XNAT Hardware for Enterprise Storage

Enterprise Class Storage for XNAT - the Hardware Setup

The XNAT hardware setup at the University of Iowa is a robust enterprise class data storage system, serving multiple XNAT instances (a site-wide repository as well as an instance set up for the multi-site PREDICT-HD project). This information was gathered from a conversation between Adam Harding at Iowa and Chip Schweiss at WashU.

Server

The server set up is based on a Virtual Machine (VM) infrastructure, using VMware ESX version 4. We've considered a clustered solution, but have not pursued this yet. ZFS storage platform back end forms the data pools on which VMs live and run.

As a best practice for security, each application (such as XNAT) has a unique Unix user created for that application. Each application is installed with its own Java & Tomcat into this user's account. Likewise, each account is backed up on the ZFS storage system.This setup allows us to quickly deploy – or redeploy, or migrate, or recover from catastrophic failure – onto a fresh system by simply 1) installing the OS on a system, 2) connecting the application's filesystem to the system that runs it, and 3) applying all the system and application settings by connecting the system to the configuration management system (Puppet).

This setup is very robust, performance isn't an issue. The vast majority of servers are controlled by Puppet, or will be soon. Using Hudson (now called Jenkins... our server predates the "split").

One of the primary benefits of our use of ZFS are snapshots and replication, both of which are automated by Puppet. Since snapshots are of filesystems, rather than files, there are some efficiency advantages compared to conventional rsync. ZFS-send/receive transfers only the blocks that store data, and it doesn't have to traverse the filesystem so it can just stream blocks. With its low-overhead default compression enabled and approaching a compression ration of 1.5:1, there are fewer blocks to read, write, or send across the network.
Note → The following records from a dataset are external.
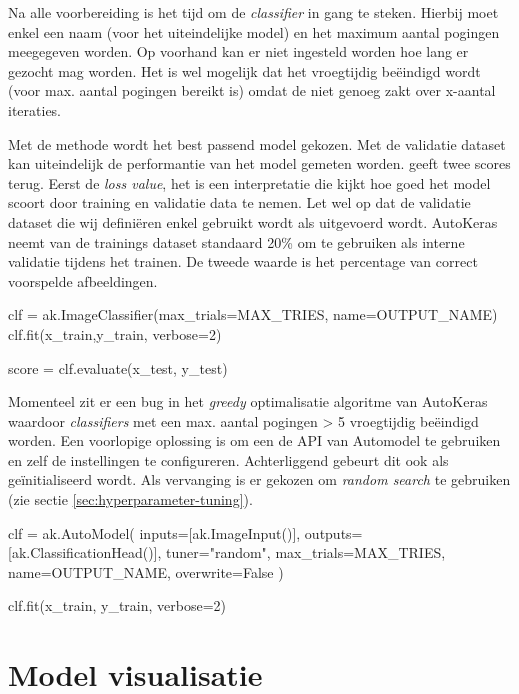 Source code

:Na alle voorbereiding is het tijd om de \textit{classifier} in gang te steken. Hierbij moet enkel een naam (voor het uiteindelijke model) en het maximum aantal pogingen meegegeven worden. Op voorhand kan er niet ingesteld worden hoe lang er gezocht mag worden. Het is wel mogelijk dat het vroegtijdig beëindigd wordt (voor max. aantal pogingen bereikt is) omdat de  niet genoeg zakt over x-aantal iteraties.

Met de  methode wordt het best passend model gekozen. Met de validatie dataset kan uiteindelijk de performantie van het model gemeten worden.  geeft twee scores terug. Eerst de \textit{loss value}, het is een interpretatie die kijkt hoe goed het model scoort door training en validatie data te nemen. Let wel op dat de validatie dataset die wij definiëren enkel gebruikt wordt als  uitgevoerd wordt. AutoKeras neemt van de trainings dataset standaard 20\% om te gebruiken als interne validatie tijdens het trainen. De tweede waarde is het percentage van correct voorspelde afbeeldingen.

\bigskip

\begin{python}
clf = ak.ImageClassifier(max_trials=MAX_TRIES, name=OUTPUT_NAME)
clf.fit(x_train,y_train, verbose=2)

score = clf.evaluate(x_test, y_test)
\end{python}

Momenteel zit er een bug in het \textit{greedy} optimalisatie algoritme van AutoKeras waardoor \textit{classifiers} met een max. aantal pogingen > 5 vroegtijdig beëindigd worden. Een voorlopige oplossing is om een de API van Automodel te gebruiken en zelf de instellingen te configureren. Achterliggend gebeurt dit ook als  geïnitialiseerd wordt. Als vervanging is er gekozen om \textit{random search} te gebruiken (zie sectie \ref{sec:hyperparameter-tuning}).

\bigskip

\begin{python}
clf = ak.AutoModel(
    inputs=[ak.ImageInput()], 
    outputs=[ak.ClassificationHead()], 
    tuner="random",
    max_trials=MAX_TRIES, 
    name=OUTPUT_NAME,
    overwrite=False
    )
    
clf.fit(x_train, y_train, verbose=2)
\end{python}

\section{Model visualisatie}
\label{sec:vis-autokeras}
The only downside to this approach is that it's all-or-nothing: you get the whole filesystem or none of it, and thus can't access individual files or directories. It's also possible to send incremental streams, which are even more efficient. End-user home accounts and laboratory shares also use this infrastructure, and these read-only snapshots are directly accessible to users.

(An aside from Chip: We also use Puppet on our system at WashU. Snapshots are taken of VMs every night. Synch can be an issue, so snapshots are taken at 4am when there is the least activity. This gets as close to a real-time snapshot as possible. Test system uses clones of machines, doesn't touch production.)

Storage

As raw data, before compression, we have roughly 600-700 TB of managed/snapshotted/backed-up ZFS pools, including backup/replication space. We use the same management system for our shared cluster and its disk space, though it's administratively separate.

On the shared cluster: Lustre provides roughly 100 TB of high-speed scratch space, using ZFS for staging data. There is no need for a management front-end for ZFS, it's all managed by Puppet. We use Puppet to automate snapshot, retention & replication policies. It can send a snapshot of "these" files to "that" system, and back data up across town for full DRE. Also, an additional 100TB of users' home accounts are on the same ZFS infrastructure as already described.

We use Sun/Oracle Grid Engine for scheduling and resource management on our clusters, including the large shared cluster. XNAT's Pipeline Engine needs to run on a host configured for job submission, and we're currently considering a small but dedicated cluster for XNAT use.

(Aside from Chip: Our XNAT runs on a submit host to the Sun Grid Engine.)